La cinta también sirvió para lanzar a la hispano-argentina Natalia Verbeke, cuyo papel tiene un alto voltaje erótico en el film y que sólo había intervenido en otra película con anterioridad, la endeble comedia española “Un buen novio”.

 

Nadie conoce a nadie Natalia

 

Con posterioridad, Natalia participó del enorme éxito internacional de la cinta argentina “El hijo de la novia” que protagonizaban Héctor Alterio y Ricardo Darín y se afianzaría, alternando comedias como “El otro lado de la cama”, “Días de fútbol” o la serie “Doctor Mateo” con dramas como “El método (Grönholm)” y “GAL”, en las que volvería a coincidir con Noriega y Mollà respectivamente.

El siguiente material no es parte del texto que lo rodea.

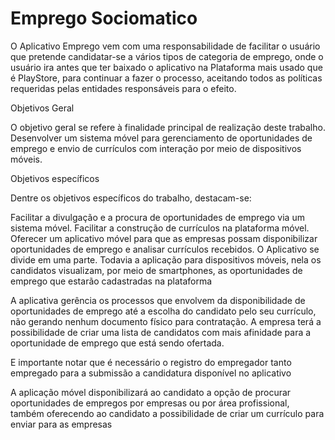 # Emprego Sociomatico

O Aplicativo Emprego vem com uma responsabilidade de facilitar o usuário que pretende candidatar-se a vários tipos de categoria de emprego, onde o usuário ira antes que ter baixado o aplicativo na Plataforma mais usado que é PlayStore, para continuar a fazer o processo, aceitando todos as políticas requeridas pelas entidades responsáveis para o efeito.

Objetivos Geral

O objetivo geral se refere à finalidade principal de realização deste trabalho. Desenvolver um sistema móvel para gerenciamento de oportunidades de emprego e envio de currículos com interação por meio de dispositivos móveis.

Objetivos específicos

Dentre os objetivos específicos do trabalho, destacam-se:

Facilitar a divulgação e a procura de oportunidades de emprego via um sistema móvel.
Facilitar a construção de currículos na plataforma móvel.
Oferecer um aplicativo móvel para que as empresas possam disponibilizar oportunidades de emprego e analisar currículos recebidos.
O Aplicativo se divide em uma parte. Todavia a aplicação para dispositivos móveis, nela os candidatos visualizam, por meio de smartphones, as oportunidades de emprego que estarão cadastradas na plataforma

A aplicativa gerência os processos que envolvem da disponibilidade de oportunidades de emprego até a escolha do candidato pelo seu currículo, não gerando nenhum documento físico para contratação. A empresa terá a possibilidade de criar uma lista de candidatos com mais afinidade para a oportunidade de emprego que está sendo ofertada.

E importante notar que é necessário o registro do empregador tanto empregado para a submissão a candidatura disponível no aplicativo

A aplicação móvel disponibilizará ao candidato a opção de procurar oportunidades de empregos por empresas ou por área profissional, também oferecendo ao candidato a possibilidade de criar um currículo para enviar para as empresas
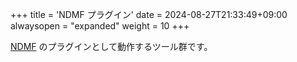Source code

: +++
title = 'NDMF プラグイン'
date = 2024-08-27T21:33:49+09:00
alwaysopen = "expanded"
weight = 10
+++

[NDMF](https://ndmf.nadena.dev) のプラグインとして動作するツール群です。
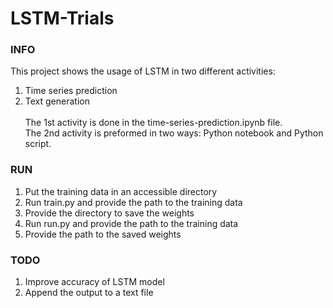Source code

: # LSTM-Trials

### INFO
This project shows the usage of LSTM in two different activities:
1. Time series prediction
2. Text generation <br/><br/>
The 1st activity is done in the time-series-prediction.ipynb file.<br/>
The 2nd activity is preformed in two ways: Python notebook and Python script.


### RUN
1. Put the training data in an accessible directory
2. Run train.py and provide the path to the training data
3. Provide the directory to save the weights
4. Run run.py and provide the path to the training data
5. Provide the path to the saved weights

### TODO
1. Improve accuracy of LSTM model
2. Append the output to a text file
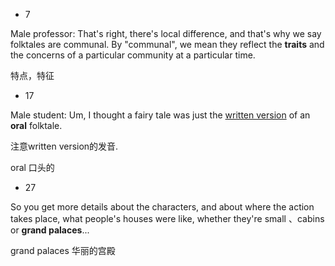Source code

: * 7

Male professor: That's right, there's local difference, and that's why 
we say folktales are communal. By "communal", we mean they reflect the 
**traits** and the concerns of a particular community at a particular time.

特点，特征



* 17

Male student: Um, I thought a fairy tale was just the <u>written version</u> of an **oral** folktale.

注意written version的发音.

oral      口头的



* 27

So you get more details about the characters, and about where the action takes place, what people's houses were like, whether they're small 、cabins or **grand palaces**...

grand palaces            华丽的宫殿


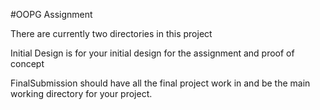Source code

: #OOPG Assignment

There are currently two directories in this project

Initial Design is for your initial design for the assignment and proof of concept

FinalSubmission should have all the final project work in and be the main working directory for your project.
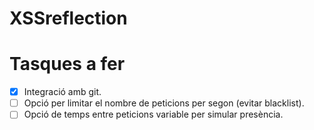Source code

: # XSSreflection
# Tasques a fer
- [X] Integració amb git.
- [ ] Opció per limitar el nombre de peticions per segon (evitar blacklist).
- [ ] Opció de temps entre peticions variable per simular presència.
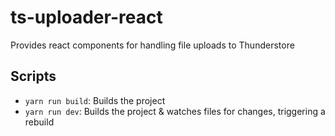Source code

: # ts-uploader-react

Provides react components for handling file uploads to Thunderstore

## Scripts

- `yarn run build`: Builds the project
- `yarn run dev`: Builds the project & watches files for changes, triggering a rebuild
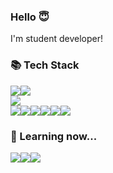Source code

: <h3>Hello 😇</h3>
<p>I'm student developer!</p>

<h3>📚 Tech Stack</h3>
<p dir="auto">
<img src="https://img.shields.io/badge/-Django-092E20?logo=Django&amp;logoColor=white&amp;labelColor=092E20" style="max-width: 100%;"><img src="https://img.shields.io/badge/-Express-000000?logo=Express&amp;logoColor=white&amp;labelColor=000000" style="max-width: 100%;"><br/><img src="https://img.shields.io/badge/-MongoDB-47A248?logo=MongoDB&amp;logoColor=white&amp;labelColor=47A248" style="max-width: 100%;"><br/><img src="https://img.shields.io/badge/-Pug-A86454?logo=Pug&amp;logoColor=black&amp;labelColor=A86454" style="max-width: 100%;"><img src="https://img.shields.io/badge/-Javascript-F7DF1E?logo=Javascript&amp;logoColor=white&amp;labelColor=F7DF1E" style="max-width: 100%;"><img src="https://img.shields.io/badge/-React-61DAFB?logo=React&amp;logoColor=black&amp;labelColor=61DAFB" style="max-width: 100%;"><img src="https://img.shields.io/badge/-gulp-CF4647?logo=gulp&amp;logoColor=white&amp;labelColor=CF4647" style="max-width: 100%;"><img src="https://img.shields.io/badge/-Node.js-339933?logo=Node.js&amp;logoColor=white&amp;labelColor=339933" style="max-width: 100%;"><img src="https://img.shields.io/badge/-TypeScript-3178C6?logo=TypeScript&amp;logoColor=white&amp;labelColor=3178C6" style="max-width: 100%;"><p>

<h3>🫧 Learning now...</h3>
<p dir="auto"><img src="https://img.shields.io/badge/-JAVA-orange?logo=CoffeeScript&amp;logoColor=white&amp;labelColor=orange" style="max-width: 100%;"><img src="https://img.shields.io/badge/-Spring-6DB33F?logo=Spring&amp;logoColor=white&amp;labelColor=6DB33F" style="max-width: 100%;"><img src="https://img.shields.io/badge/-MySQL-4479A1?logo=MySQL&amp;logoColor=white&amp;labelColor=4479A1" style="max-width: 100%;"><p>
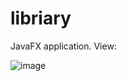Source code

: # libriary
JavaFX application. 
View:

![image](https://user-images.githubusercontent.com/38156923/151538828-c1bd7567-1c60-4dcd-a5d7-53ca0c264b10.png)

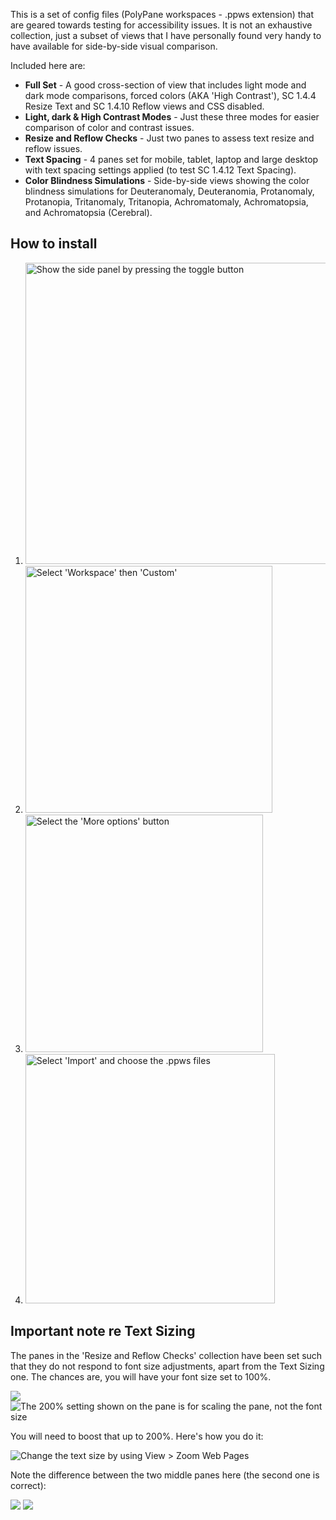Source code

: This is a set of config files (PolyPane workspaces - .ppws extension) that are geared towards testing for accessibility issues. It is not an exhaustive collection, just a subset of views that I have personally found very handy to have available for side-by-side visual comparison.

Included here are:

* **Full Set** - A good cross-section of view that includes light mode and dark mode comparisons, forced colors (AKA 'High Contrast'), SC 1.4.4 Resize Text and SC 1.4.10 Reflow views and CSS disabled.
* **Light, dark & High Contrast Modes** - Just these three modes for easier comparison of color and contrast issues.
* **Resize and Reflow Checks** - Just two panes to assess text resize and reflow issues.
* **Text Spacing** - 4 panes set for mobile, tablet, laptop and large desktop with text spacing settings applied (to test SC 1.4.12 Text Spacing).
* **Color Blindness Simulations** - Side-by-side views showing the color blindness simulations for Deuteranomaly, Deuteranomia, Protanomaly, Protanopia, Tritanomaly, Tritanopia, Achromatomaly, Achromatopsia, and Achromatopsia (Cerebral).

## How to install

1. <img width="482" alt="Show the side panel by pressing the toggle button" src="https://github.com/lloydi/PolyPane-Config/assets/2778763/effa198f-c632-4ef3-9ba6-09f7c8e74d6b">
2. <img width="395" alt="Select 'Workspace' then 'Custom'" src="https://github.com/lloydi/PolyPane-Config/assets/2778763/40da0bb4-f2ca-4ac1-b597-24339ac3c560">
3. <img width="380" alt="Select the 'More options' button" src="https://github.com/lloydi/PolyPane-Config/assets/2778763/12828b05-fd75-473e-a309-04c6ea8985f8">
4. <img width="399" alt="Select 'Import' and choose the .ppws files" src="https://github.com/lloydi/PolyPane-Config/assets/2778763/80e075c5-986d-4051-bf2a-33cda96e3544">

## Important note re Text Sizing

The panes in the 'Resize and Reflow Checks' collection have been set such that they do not respond to font size adjustments, apart from the Text Sizing one. The chances are, you will have your font size set to 100%. 

![](https://github.com/lloydi/PolyPane-Config/assets/2778763/c9f06c03-97f9-4326-8605-53d13a0deca6)
![The 200% setting shown on the pane is for scaling the pane, not the font size](https://github.com/lloydi/PolyPane-Config/assets/2778763/c658cc13-773b-48ec-bf51-10caa19d5253)

You will need to boost that up to 200%. Here's how you do it:

![Change the text size by using View > Zoom Web Pages](https://github.com/lloydi/PolyPane-Config/assets/2778763/1aed14d7-5979-4643-9507-af77f919a6d5)

Note the difference between the two middle panes here (the second one is correct):

![](https://github.com/lloydi/PolyPane-Config/assets/2778763/1ba763e9-737b-420c-a245-aa9d9bc3d622)
![](https://github.com/lloydi/PolyPane-Config/assets/2778763/9c8d0b63-7929-4f28-810a-9480d9bf23b2)




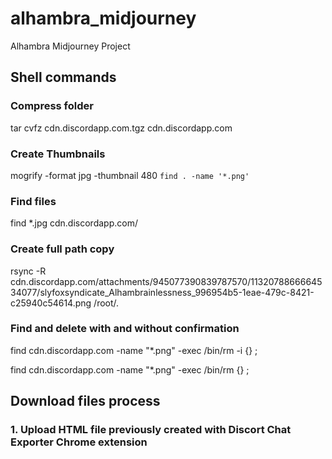 # alhambra_midjourney
Alhambra Midjourney Project

## Shell commands

### Compress folder
tar cvfz cdn.discordapp.com.tgz cdn.discordapp.com

### Create Thumbnails
mogrify -format jpg -thumbnail 480 `find . -name '*.png'`

### Find files
find *.jpg cdn.discordapp.com/

### Create full path copy
rsync -R cdn.discordapp.com/attachments/945077390839787570/1132078866664534077/slyfoxsyndicate_Alhambrainlessness_996954b5-1eae-479c-8421-c25940c54614.png /root/.

### Find and delete with and without confirmation
find cdn.discordapp.com -name "*.png" -exec /bin/rm -i {} \;

find cdn.discordapp.com -name "*.png" -exec /bin/rm {} \;

## Download files process
### 1. Upload HTML file previously created with Discort Chat Exporter Chrome extension


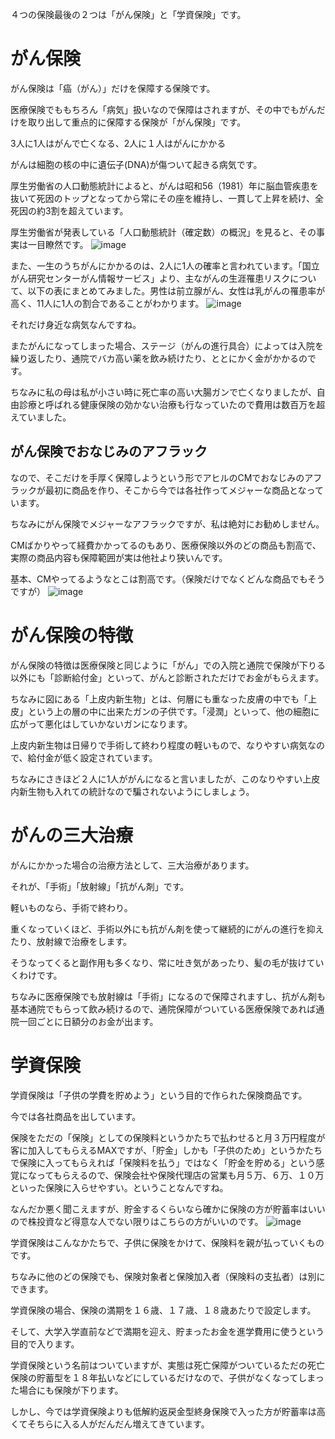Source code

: ４つの保険最後の２つは「がん保険」と「学資保険」です。


# がん保険

がん保険は「癌（がん）」だけを保障する保険です。


医療保険でももちろん「病気」扱いなので保障はされますが、その中でもがんだけを取り出して重点的に保障する保険が「がん保険」です。


3人に1人はがんで亡くなる、2人に１人はがんにかかる


がんは細胞の核の中に遺伝子(DNA)が傷ついて起きる病気です。


厚生労働省の人口動態統計によると、がんは昭和56（1981）年に脳血管疾患を抜いて死因のトップとなってから常にその座を維持し、一貫して上昇を続け、全死因の約3割を超えています。


厚生労働省が発表している「人口動態統計（確定数）の概況」を見ると、その事実は一目瞭然です。
![image](https://user-images.githubusercontent.com/99887597/222991791-b465f829-8f4c-4270-aade-f242f2018b59.png)




また、一生のうちがんにかかるのは、2人に1人の確率と言われています。「国立がん研究センターがん情報サービス」より、主ながんの生涯罹患リスクについて、以下の表にまとめてみました。男性は前立腺がん、女性は乳がんの罹患率が高く、11人に1人の割合であることがわかります。
![image](https://user-images.githubusercontent.com/99887597/222991808-48a65e82-4de0-44f6-ba6e-caa9f3a1a7b7.png)





それだけ身近な病気なんですね。


またがんになってしまった場合、ステージ（がんの進行具合）によっては入院を繰り返したり、通院でバカ高い薬を飲み続けたり、ととにかく金がかかるのです。


ちなみに私の母は私が小さい時に死亡率の高い大腸ガンで亡くなりましたが、自由診療と呼ばれる健康保険の効かない治療も行なっていたので費用は数百万を超えていました。


## がん保険でおなじみのアフラック

なので、そこだけを手厚く保障しようという形でアヒルのCMでおなじみのアフラックが最初に商品を作り、そこから今では各社作ってメジャーな商品となっています。


ちなみにがん保険でメジャーなアフラックですが、私は絶対にお勧めしません。


CMばかりやって経費かかってるのもあり、医療保険以外のどの商品も割高で、実際の商品内容も保障範囲が実は他社より狭いんです。


基本、CMやってるようなとこは割高です。（保険だけでなくどんな商品でもそうですが）
![image](https://user-images.githubusercontent.com/99887597/222991833-a90ecc0c-ff59-4873-a62f-79aa6a5b053e.png)




# がん保険の特徴

がん保険の特徴は医療保険と同じように「がん」での入院と通院で保険が下りる以外にも「診断給付金」といって、がんと診断されただけでお金がもらえます。


ちなみに図にある「上皮内新生物」とは、何層にも重なった皮膚の中でも「上皮」という上の層の中に出来たガンの子供です。「浸潤」といって、他の細胞に広がって悪化はしていかないガンになります。


上皮内新生物は日帰りで手術して終わり程度の軽いもので、なりやすい病気なので、給付金が低く設定されています。


ちなみにさきほど２人に1人ががんになると言いましたが、このなりやすい上皮内新生物も入れての統計なので騙されないようにしましょう。


# がんの三大治療

がんにかかった場合の治療方法として、三大治療があります。


それが、「手術」「放射線」「抗がん剤」です。


軽いものなら、手術で終わり。


重くなっていくほど、手術以外にも抗がん剤を使って継続的にがんの進行を抑えたり、放射線で治療をします。


そうなってくると副作用も多くなり、常に吐き気があったり、髪の毛が抜けていくわけです。


ちなみに医療保険でも放射線は「手術」になるので保障されますし、抗がん剤も基本通院でもらって飲み続けるので、通院保障がついている医療保険であれば通院一回ごとに日額分のお金が出ます。


# 学資保険

学資保険は「子供の学費を貯めよう」という目的で作られた保険商品です。


今では各社商品を出しています。





保険をただの「保険」としての保険料というかたちで払わせると月３万円程度が客に加入してもらえるMAXですが、「貯金」しかも「子供のため」というかたちで保険に入ってもらえれば「保険料を払う」ではなく「貯金を貯める」という感覚になってもらえるので、保険会社や保険代理店の営業も月５万、６万、１０万といった保険に入らせやすい。ということなんですね。





なんだか悪く聞こえますが、貯金するくらいなら確かに保険の方が貯蓄率はいいので株投資など得意な人でない限りはこちらの方がいいのです。
![image](https://user-images.githubusercontent.com/99887597/222991856-d2aae879-79fe-47dc-9040-5b5bf0b20826.png)




学資保険はこんなかたちで、子供に保険をかけて、保険料を親が払っていくものです。


ちなみに他のどの保険でも、保険対象者と保険加入者（保険料の支払者）は別にできます。


学資保険の場合、保険の満期を１６歳、１７歳、１８歳あたりで設定します。


そして、大学入学直前などで満期を迎え、貯まったお金を進学費用に使うという目的で入ります。


学資保険という名前はついていますが、実態は死亡保障がついているただの死亡保険の貯蓄型を１８年払いなどにしているだけなので、子供がなくなってしまった場合にも保険が下ります。


しかし、今では学資保険よりも低解約返戻金型終身保険で入った方が貯蓄率は高くてそちらに入る人がだんだん増えてきています。
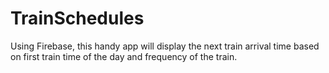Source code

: # TrainSchedules

Using Firebase, this handy app will display the next train arrival time based on first train time of the day and frequency of the train.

También cuenta con un papel modesto pero atractivo en el film la actriz sevillana Paz Vega (una musa personal, si se me permite el comentario), cuya carrera hasta ese momento había estado orientada sobre todo hacia la televisión y que luego conocería éxitos como los dramas “Sólo mía”, “Lucía y el sexo” y “Hable con ella” o la comedia musical “El otro lado de la cama”, en el que coincidiría de nuevo con la Verbeke,

 

Nadie conoce a nadie Paz Vega

 

 

La carrera posterior de la bella sevillana por desgracia ha seguido una trayectoria descendente y más bien errática,  trufada de mediocridades como “Novo” (de nuevo con Eduardo Noriega), la endeble “Carmen” de Vicente Aranda o las estadounidenses “Spanglish”, “Fundido a negro”, “Dame 10 razones”, “Bajo la piel” o “No way out”.

Tampoco su paso por otras cinematografías como la mexicana o la peruana han hecho gran cosa por enderezar su trayectoria, como tampoco la francesa “Grace Kelly”, en la que Nicole Kidman encarnaba a la princesa monegasca y nuestra Paz nada menos que a la diva Maria Callas.